In general, learning process involves the learning of the set of parameter \(\theta\) simultaneously for reconstructing the input space with the objective to incur the lowest reconstruction error \(O\left( {i,d} \right)\) using stochastic gradient. However, these generated abstract features due to compression in reconstruction phase may lost some useful information. To this end, the goal of CAE is to learn the robust representation, which is less sensitive to small changes in data. That is achieved by using an additional regularization term \(\lambda \left\| {J_{h} (k)} \right\|_{\begin{subarray}{l} F \\ \end{subarray} }^{2}\) that penalizes the input for little changes, this term is also known as sensitivity penalization term. \(J\left(k\right)\) is the Jacobian matrix of encoding layer (h) with respect to input function (x). It is calculated by finding the partial derivatives of h w.r.t x. Further by summing up the squares of the derivatives the generated mapping persuasively contracts the data. \({^{\prime}}\lambda{^{\prime}}\) is the penalty parameter that controls the contraction of the Jacobian term. Hence it penalizes the large derivative that ménages the degree of variation in input concerning the learned hidden representation. This regularization term provides the approximation of local density function that is assistive in selecting a single vector which is a tangent plane to the concentrated region of manifold. Furthermore, it’s under complete version is used to capture the salient structure of the input data distribution.

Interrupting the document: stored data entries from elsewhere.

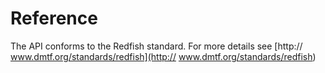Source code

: # Reference

The API conforms to the Redfish standard.  For more details see [http:// www.dmtf.org/standards/redfish](http:// www.dmtf.org/standards/redfish)

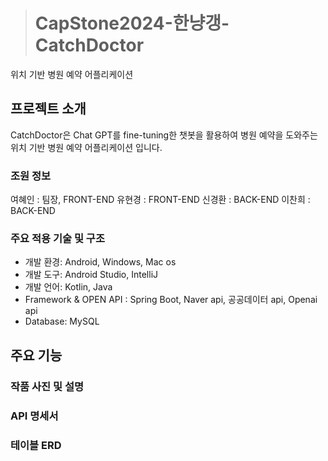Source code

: >>
># CapStone2024-한냥갱-CatchDoctor
위치 기반 병원 예약 어플리케이션
>>
## 프로젝트 소개
CatchDoctor은 Chat GPT를 fine-tuning한 챗봇을 활용하여 병원 예약을 도와주는 위치 기반 병원 예약 어플리케이션 입니다.
>>
### 조원 정보
여혜인 : 팀장, FRONT-END
유현경 : FRONT-END
신경환 : BACK-END
이찬희 : BACK-END
>>
### 주요 적용 기술 및 구조
* 개발 환경: Android, Windows, Mac os
* 개발 도구: Android Studio, IntelliJ
* 개발 언어: Kotlin, Java
* Framework & OPEN API : Spring Boot, Naver api, 공공데이터 api, Openai api
* Database: MySQL
>>
## 주요 기능

>>
### 작품 사진 및 설명

>>
### API 명세서 

>>
### 테이블 ERD

>>
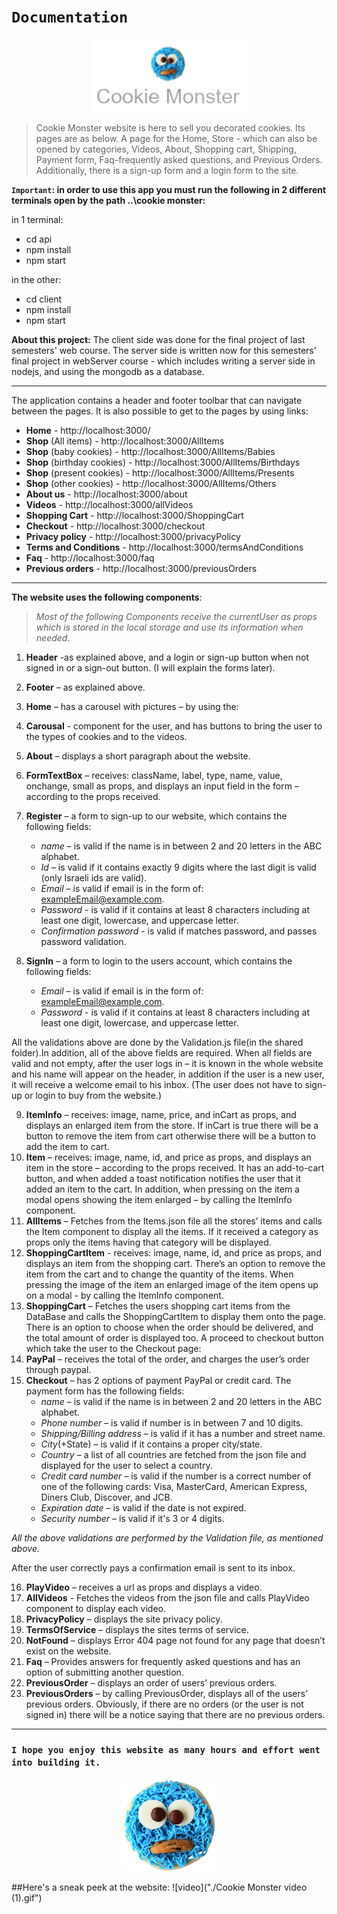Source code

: 
# `Documentation`

<p align="center">
  <img src=client\src\assets\images\logo.png width="250" title="hover text">
</p>

>Cookie Monster website is here to sell you decorated cookies. Its pages are as below. A page for the Home, Store - which can also be opened by categories, Videos, About, Shopping cart, Shipping, Payment form, Faq-frequently asked questions, and Previous Orders. Additionally, there is a sign-up form and a login form to the site.

**`Important`: in order to use this app you must run the following in 2 different terminals open by the path ..\cookie monster:**

in 1 terminal:
* cd api
* npm install
* npm start

in the other:
* cd client
* npm install
* npm start 

**About this project:**
  The client side was done for the final project of last semesters' web course. The server side is written now for this semesters' final project in webServer course - which includes writing a server side in nodejs, and using the mongodb as a database.

-------------------------------------------
The application contains a header and footer toolbar that can navigate between the pages. It is also possible to get to the pages by using links:
* **Home** - http://localhost:3000/ 
* **Shop** (All items) - http://localhost:3000/AllItems 
* **Shop** (baby cookies) - http://localhost:3000/AllItems/Babies 
* **Shop** (birthday cookies) - http://localhost:3000/AllItems/Birthdays 
* **Shop** (present cookies) - http://localhost:3000/AllItems/Presents 
* **Shop** (other cookies) - http://localhost:3000/AllItems/Others 
* **About us** - http://localhost:3000/about 
* **Videos** - http://localhost:3000/allVideos 
* **Shopping Cart** - http://localhost:3000/ShoppingCart 
* **Checkout** - http://localhost:3000/checkout 
* **Privacy policy** - http://localhost:3000/privacyPolicy 
* **Terms and Conditions** - http://localhost:3000/termsAndConditions 
* **Faq** - http://localhost:3000/faq 
* **Previous orders** - http://localhost:3000/previousOrders 
----------------------------------------------
**The website uses the following components**:
> *Most of the following Components receive the currentUser as props which is stored in the local storage and use its information when needed.*

1. **Header** -as explained above, and a login or sign-up button when not signed in or a sign-out button. (I will explain the forms later).
2. **Footer** – as explained above.
3. **Home** – has a carousel with pictures – by using the:

3. **Carousal** - component for the user, and has buttons to bring the user to the types of cookies and to the videos.

4. **About** – displays a short paragraph about the website.

5. **FormTextBox** – receives: className, label, type, name, value, onchange, small as props, and displays an input field in the form – according to the props received.

6. **Register** – a form to sign-up to our website, which contains the following fields:
    - *name* – is valid if the name is in between 2 and 20 letters in the ABC alphabet.
    - *Id* – is valid if it contains exactly 9 digits where the last digit is valid (only Israeli ids are valid).
    - *Email* – is valid if email is in the form of: exampleEmail@example.com.
    - *Password* - is valid if it contains at least 8 characters including at least one digit, lowercase, and uppercase letter.
    - *Confirmation password* - is valid if matches password, and passes password validation.

7. **SignIn**  – a form to login to the users account, which contains the following fields:
    - *Email* – is valid if email is in the form of: exampleEmail@example.com.
    - *Password* - is valid if it contains at least 8 characters including at least one digit, lowercase, and uppercase letter.


All the validations above are done by the Validation.js file(in the shared folder).In addition, all of the above fields are required. When all fields are valid and not empty, after the user logs in – it is known in the whole website and his name will appear on the header, in addition if the user is a new user, it will receive a welcome email to his inbox. (The user does not have to sign-up or login to buy from the website.)

9. **ItemInfo** – receives:  image, name, price, and inCart as props, and displays an enlarged item from the store. If inCart is true there will be a button to remove the item from cart otherwise there will be a button to add the item to cart.
10. **Item** – receives: image, name, id, and price as props, and displays an item in the store – according to the props received. It has an add-to-cart button, and when added a toast notification notifies the user that it added an item to the cart. In addition, when pressing on the item a modal opens showing the item enlarged – by calling the ItemInfo component. 
11. **AllItems** – Fetches from the Items.json file all the stores’ items and calls the Item component to display all the items. If it received a category as props only the items having that category will be displayed.
12. **ShoppingCartItem** -  receives: image, name, id, and price as props, and displays an item from the shopping cart. There’s an option to remove the item from the cart and to change the quantity of the items. When pressing the image of the item an enlarged image of the item opens up on a modal  - by calling the ItemInfo component. 
13. **ShoppingCart** – Fetches the users shopping cart items from the DataBase and calls the ShoppingCartItem to display them onto the page.\
There is an option to choose when the order should be delivered, and the total amount of order is displayed too. A proceed to checkout button which take the user to the Checkout page:
14. **PayPal** – receives the total of the order, and charges the user’s order through paypal.
15. **Checkout** – has 2 options of payment PayPal or credit card. The payment form has the following fields:
    - *name* – is valid if the name is in between 2 and 20 letters in the ABC alphabet.
    - *Phone number* – is valid if number is in between 7 and 10 digits.
    - *Shipping/Billing address* – is valid if it has a number and street name.
    - *City*(+State) – is valid if it contains a proper city/state.
    - *Country* – a list of all countries are fetched from the json file and displayed for the user to select a country.
    - *Credit card number* – is valid if the number is a correct number of one of the following cards:
Visa, MasterCard, American Express, Diners Club, Discover, and JCB.
    - *Expiration date* – is valid if the date is not expired.
    - *Security number* – is valid if it's 3 or 4 digits. 

*All the above validations are performed by the Validation file, as mentioned above.*

After the user correctly pays a confirmation email is sent to its inbox.

16. **PlayVideo** – receives a url as props and displays a video.
17. **AllVideos** - Fetches the videos from the json file and calls PlayVideo component to display each video.
18. **PrivacyPolicy** – displays the site privacy policy.
19. **TermsOfService** – displays the sites terms of service.
20. **NotFound** – displays Error 404 page not found for any page that doesn’t exist on the website.
21. **Faq** – Provides answers for frequently asked questions and has an option of submitting another question.
22. **PreviousOrder** – displays an order of users’ previous orders.
23. **PreviousOrders** – by calling PreviousOrder, displays all of the users’ previous orders. Obviously, if there are no orders (or the user is not signed in) there will be a notice saying that there are no previous orders. 
------------------------------------------------
### `I hope you enjoy this website as many hours and effort went into building it.`

<p align="center">
  <img src="client\public\favicon.ico" width="150" title="hover text">
</p>

##Here's a sneak peek at the website:
![video]("./Cookie Monster video (1).gif")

$$JAE\left( \theta \right) \, = \, I \, k \, O\left( {i\left( k \right),z\theta \left( {g\theta \left( {i\left( k \right)} \right)} \right)} \right) + \lambda \left\| {J_{h} (k)} \right\|_{\begin{subarray}{l} F \\ \end{subarray} }^{2}$$
(3)

Proposed deep features hunting technique

In the feature extraction phase, we have proposed a Core Feature Hunting (CFH) approach that utilizes Undercomplete deep Contractive Autoencoder (CAE) to extract the core ransomware features. CAE, is an unsupervised generative model that is trained to learn a single uniform distribution of various ransomware attacks. It aims to reconstruct the original data distribution by retaining some valuable variations. The proposed CFH module is trained and validated in an unsupervised manner to minimize the reconstruction loss on core features. The optimized architecture constitutes ten hidden layers, including five encoding and decoding layers. The first five encoding layers encode the original features to core semantic features. While the last five decoding layers, decode the encoded features to reconstruct the original input by learning an optimized loss function described in Eq. (3). In encoding layers, each consequent layer constituents 16,382, 4000, 2000, 1200, 600, and 100 neurons. In contrast, the decoding layer constituents 600, 1200, 2000, 4000, and 16,382 neurons in each layer separately. The penalty term of the loss function is optimized to get smaller derivate to suppress the family variations of ransomware.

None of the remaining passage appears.